**WHAT YOU HAVE TO DO:**
Go through the data and report each line that holds the string "Address".

====== TASK INPUTS ======

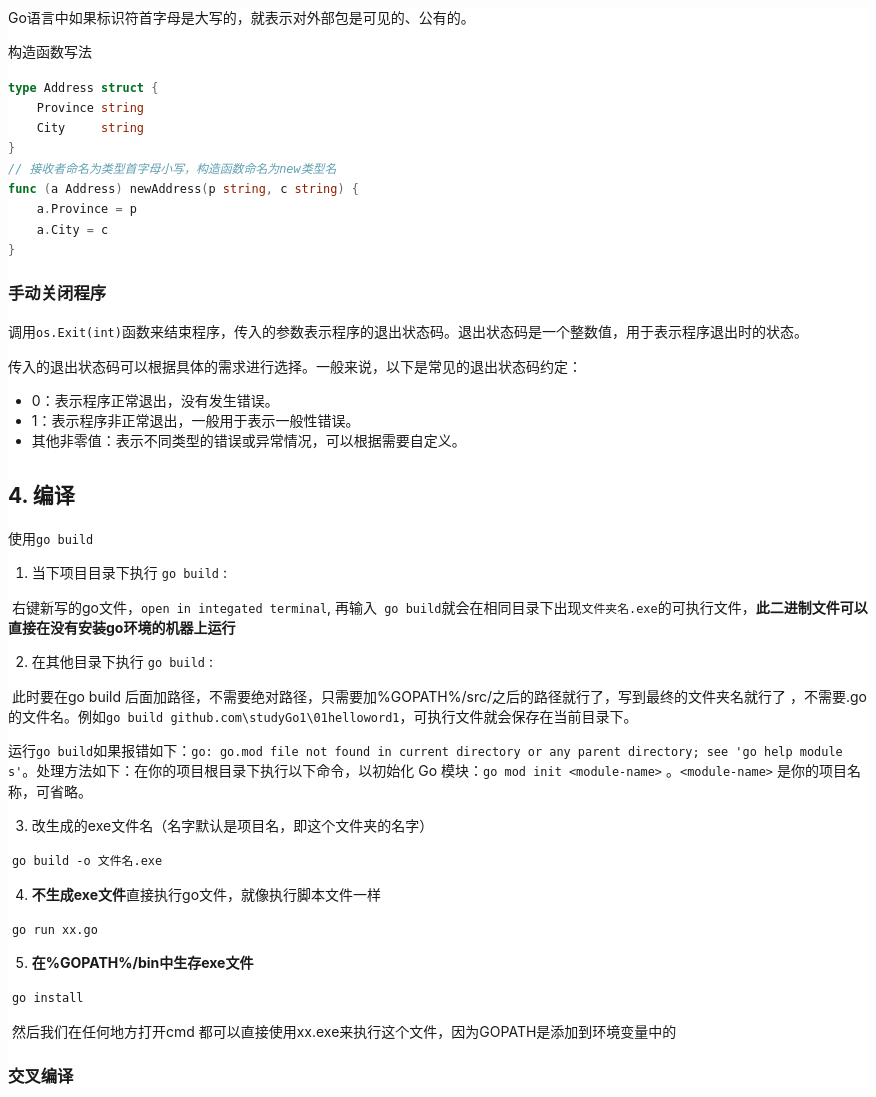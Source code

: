 Go语言中如果标识符首字母是大写的，就表示对外部包是可见的、公有的。

构造函数写法

``` go
type Address struct {
	Province string
	City     string
}
// 接收者命名为类型首字母小写，构造函数命名为new类型名
func (a Address) newAddress(p string, c string) {
	a.Province = p
	a.City = c
}
```

### 手动关闭程序

调用`os.Exit(int)`函数来结束程序，传入的参数表示程序的退出状态码。退出状态码是一个整数值，用于表示程序退出时的状态。

传入的退出状态码可以根据具体的需求进行选择。一般来说，以下是常见的退出状态码约定：

- 0：表示程序正常退出，没有发生错误。
- 1：表示程序非正常退出，一般用于表示一般性错误。
- 其他非零值：表示不同类型的错误或异常情况，可以根据需要自定义。

## 4.  编译

使用`go build`

1. 当下项目目录下执行 `go build` :

​		右键新写的go文件，`open in integated terminal`, 再输入` go build`就会在相同目录下出现`文件夹名.exe`的可执行文件，**此二进制文件可以直接在没有安装go环境的机器上运行**

2. 在其他目录下执行 `go build` :

​		此时要在go build 后面加路径，不需要绝对路径，只需要加%GOPATH%/src/之后的路径就行了，写到最终的文件夹名就行了 ，不需要.go的文件名。例如`go build github.com\studyGo1\01helloword1`，可执行文件就会保存在当前目录下。

运行`go build`如果报错如下：`go: go.mod file not found in current directory or any parent directory; see 'go help modules'`。处理方法如下：在你的项目根目录下执行以下命令，以初始化 Go 模块：`go mod init <module-name>` 。`<module-name>` 是你的项目名称，可省略。

3. 改生成的exe文件名（名字默认是项目名，即这个文件夹的名字）

​		`go build -o 文件名.exe`

4. **不生成exe文件**直接执行go文件，就像执行脚本文件一样

​		`go run xx.go`

5. **在%GOPATH%/bin中生存exe文件**

​		`go install`

​		然后我们在任何地方打开cmd 都可以直接使用xx.exe来执行这个文件，因为GOPATH是添加到环境变量中的

### 交叉编译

======

**SOLUTION TO THE EXERCISE:**
type Address struct {
func (a Address) newAddress(p string, c string) {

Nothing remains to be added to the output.